Plain-text document sources:
BEGIN

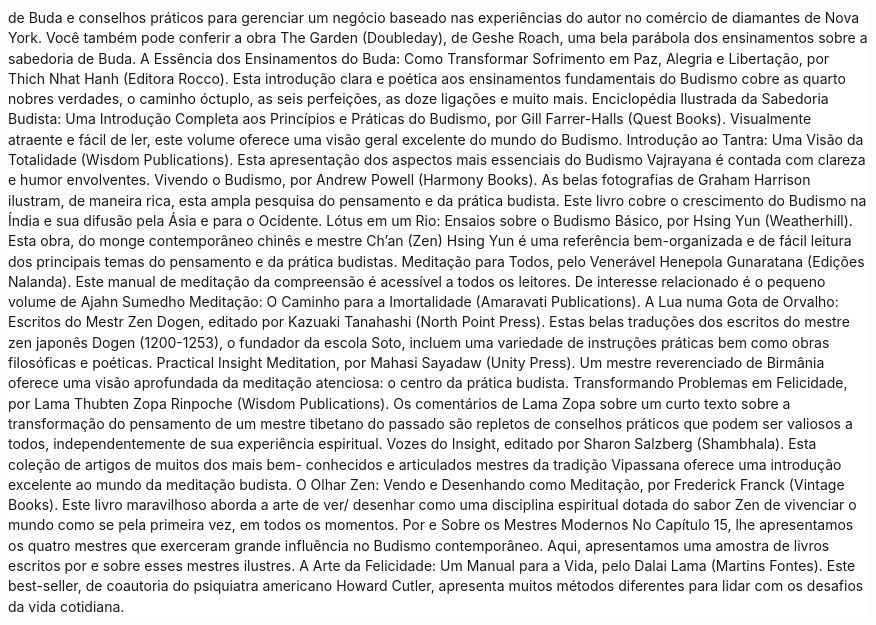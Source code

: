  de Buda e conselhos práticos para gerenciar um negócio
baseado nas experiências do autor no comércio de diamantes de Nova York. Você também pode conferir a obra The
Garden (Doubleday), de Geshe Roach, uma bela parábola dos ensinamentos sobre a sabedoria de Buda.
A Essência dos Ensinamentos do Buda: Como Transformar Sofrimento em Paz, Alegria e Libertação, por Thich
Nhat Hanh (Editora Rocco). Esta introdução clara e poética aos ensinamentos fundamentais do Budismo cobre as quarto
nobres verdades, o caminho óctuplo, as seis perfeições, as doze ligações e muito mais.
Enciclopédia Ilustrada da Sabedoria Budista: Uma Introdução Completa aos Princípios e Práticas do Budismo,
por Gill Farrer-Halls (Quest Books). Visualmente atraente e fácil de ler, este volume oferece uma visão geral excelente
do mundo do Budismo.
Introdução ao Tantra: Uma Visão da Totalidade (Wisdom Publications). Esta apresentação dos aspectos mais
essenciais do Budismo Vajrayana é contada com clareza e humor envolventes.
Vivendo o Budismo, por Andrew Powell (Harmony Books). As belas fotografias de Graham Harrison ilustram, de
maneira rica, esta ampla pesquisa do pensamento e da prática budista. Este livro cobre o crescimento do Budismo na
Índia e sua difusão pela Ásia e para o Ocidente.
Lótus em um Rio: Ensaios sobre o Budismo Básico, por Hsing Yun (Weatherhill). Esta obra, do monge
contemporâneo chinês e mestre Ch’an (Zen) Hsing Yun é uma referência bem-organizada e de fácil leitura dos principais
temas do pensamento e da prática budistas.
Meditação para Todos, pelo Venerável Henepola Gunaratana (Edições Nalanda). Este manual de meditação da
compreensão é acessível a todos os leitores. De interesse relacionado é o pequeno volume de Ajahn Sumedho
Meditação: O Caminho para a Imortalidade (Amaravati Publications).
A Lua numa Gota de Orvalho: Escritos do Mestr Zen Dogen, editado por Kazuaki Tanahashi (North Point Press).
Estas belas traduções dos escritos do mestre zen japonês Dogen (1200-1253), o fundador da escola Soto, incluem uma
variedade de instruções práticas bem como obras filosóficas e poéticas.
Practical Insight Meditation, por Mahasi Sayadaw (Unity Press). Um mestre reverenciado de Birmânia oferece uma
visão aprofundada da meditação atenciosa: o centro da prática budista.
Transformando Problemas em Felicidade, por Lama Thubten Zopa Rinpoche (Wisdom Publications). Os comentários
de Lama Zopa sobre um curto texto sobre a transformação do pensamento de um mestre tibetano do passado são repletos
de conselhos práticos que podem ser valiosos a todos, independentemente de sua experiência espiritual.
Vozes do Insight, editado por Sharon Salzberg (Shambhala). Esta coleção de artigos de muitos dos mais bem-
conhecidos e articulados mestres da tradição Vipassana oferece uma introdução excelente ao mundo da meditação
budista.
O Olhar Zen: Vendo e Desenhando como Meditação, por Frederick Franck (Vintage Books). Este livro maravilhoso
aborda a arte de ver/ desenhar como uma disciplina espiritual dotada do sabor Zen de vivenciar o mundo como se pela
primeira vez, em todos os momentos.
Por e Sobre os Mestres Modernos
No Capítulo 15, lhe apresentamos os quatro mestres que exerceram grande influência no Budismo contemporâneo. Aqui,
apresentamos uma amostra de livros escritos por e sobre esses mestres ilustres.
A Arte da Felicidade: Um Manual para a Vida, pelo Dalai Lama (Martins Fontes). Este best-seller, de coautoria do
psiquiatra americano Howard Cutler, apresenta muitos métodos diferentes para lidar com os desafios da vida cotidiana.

END

[WORK TO BE COMPLETED]
Output the entries exactly and keep every picture out of them.

[TASK SOLUTION]
Source code

:  de Buda e conselhos práticos para gerenciar um negócio
baseado nas experiências do autor no comércio de diamantes de Nova York. Você também pode conferir a obra The
Garden (Doubleday), de Geshe Roach, uma bela parábola dos ensinamentos sobre a sabedoria de Buda.
A Essência dos Ensinamentos do Buda: Como Transformar Sofrimento em Paz, Alegria e Libertação, por Thich
Nhat Hanh (Editora Rocco). Esta introdução clara e poética aos ensinamentos fundamentais do Budismo cobre as quarto
nobres verdades, o caminho óctuplo, as seis perfeições, as doze ligações e muito mais.
Enciclopédia Ilustrada da Sabedoria Budista: Uma Introdução Completa aos Princípios e Práticas do Budismo,
por Gill Farrer-Halls (Quest Books). Visualmente atraente e fácil de ler, este volume oferece uma visão geral excelente
do mundo do Budismo.
Introdução ao Tantra: Uma Visão da Totalidade (Wisdom Publications). Esta apresentação dos aspectos mais
essenciais do Budismo Vajrayana é contada com clareza e humor envolventes.
Vivendo o Budismo, por Andrew Powell (Harmony Books). As belas fotografias de Graham Harrison ilustram, de
maneira rica, esta ampla pesquisa do pensamento e da prática budista. Este livro cobre o crescimento do Budismo na
Índia e sua difusão pela Ásia e para o Ocidente.
Lótus em um Rio: Ensaios sobre o Budismo Básico, por Hsing Yun (Weatherhill). Esta obra, do monge
contemporâneo chinês e mestre Ch’an (Zen) Hsing Yun é uma referência bem-organizada e de fácil leitura dos principais
temas do pensamento e da prática budistas.
Meditação para Todos, pelo Venerável Henepola Gunaratana (Edições Nalanda). Este manual de meditação da
compreensão é acessível a todos os leitores. De interesse relacionado é o pequeno volume de Ajahn Sumedho
Meditação: O Caminho para a Imortalidade (Amaravati Publications).
A Lua numa Gota de Orvalho: Escritos do Mestr Zen Dogen, editado por Kazuaki Tanahashi (North Point Press).
Estas belas traduções dos escritos do mestre zen japonês Dogen (1200-1253), o fundador da escola Soto, incluem uma
variedade de instruções práticas bem como obras filosóficas e poéticas.
Practical Insight Meditation, por Mahasi Sayadaw (Unity Press). Um mestre reverenciado de Birmânia oferece uma
visão aprofundada da meditação atenciosa: o centro da prática budista.
Transformando Problemas em Felicidade, por Lama Thubten Zopa Rinpoche (Wisdom Publications). Os comentários
de Lama Zopa sobre um curto texto sobre a transformação do pensamento de um mestre tibetano do passado são repletos
de conselhos práticos que podem ser valiosos a todos, independentemente de sua experiência espiritual.
Vozes do Insight, editado por Sharon Salzberg (Shambhala). Esta coleção de artigos de muitos dos mais bem-
conhecidos e articulados mestres da tradição Vipassana oferece uma introdução excelente ao mundo da meditação
budista.
O Olhar Zen: Vendo e Desenhando como Meditação, por Frederick Franck (Vintage Books). Este livro maravilhoso
aborda a arte de ver/ desenhar como uma disciplina espiritual dotada do sabor Zen de vivenciar o mundo como se pela
primeira vez, em todos os momentos.
Por e Sobre os Mestres Modernos
No Capítulo 15, lhe apresentamos os quatro mestres que exerceram grande influência no Budismo contemporâneo. Aqui,
apresentamos uma amostra de livros escritos por e sobre esses mestres ilustres.
A Arte da Felicidade: Um Manual para a Vida, pelo Dalai Lama (Martins Fontes). Este best-seller, de coautoria do
psiquiatra americano Howard Cutler, apresenta muitos métodos diferentes para lidar com os desafios da vida cotidiana.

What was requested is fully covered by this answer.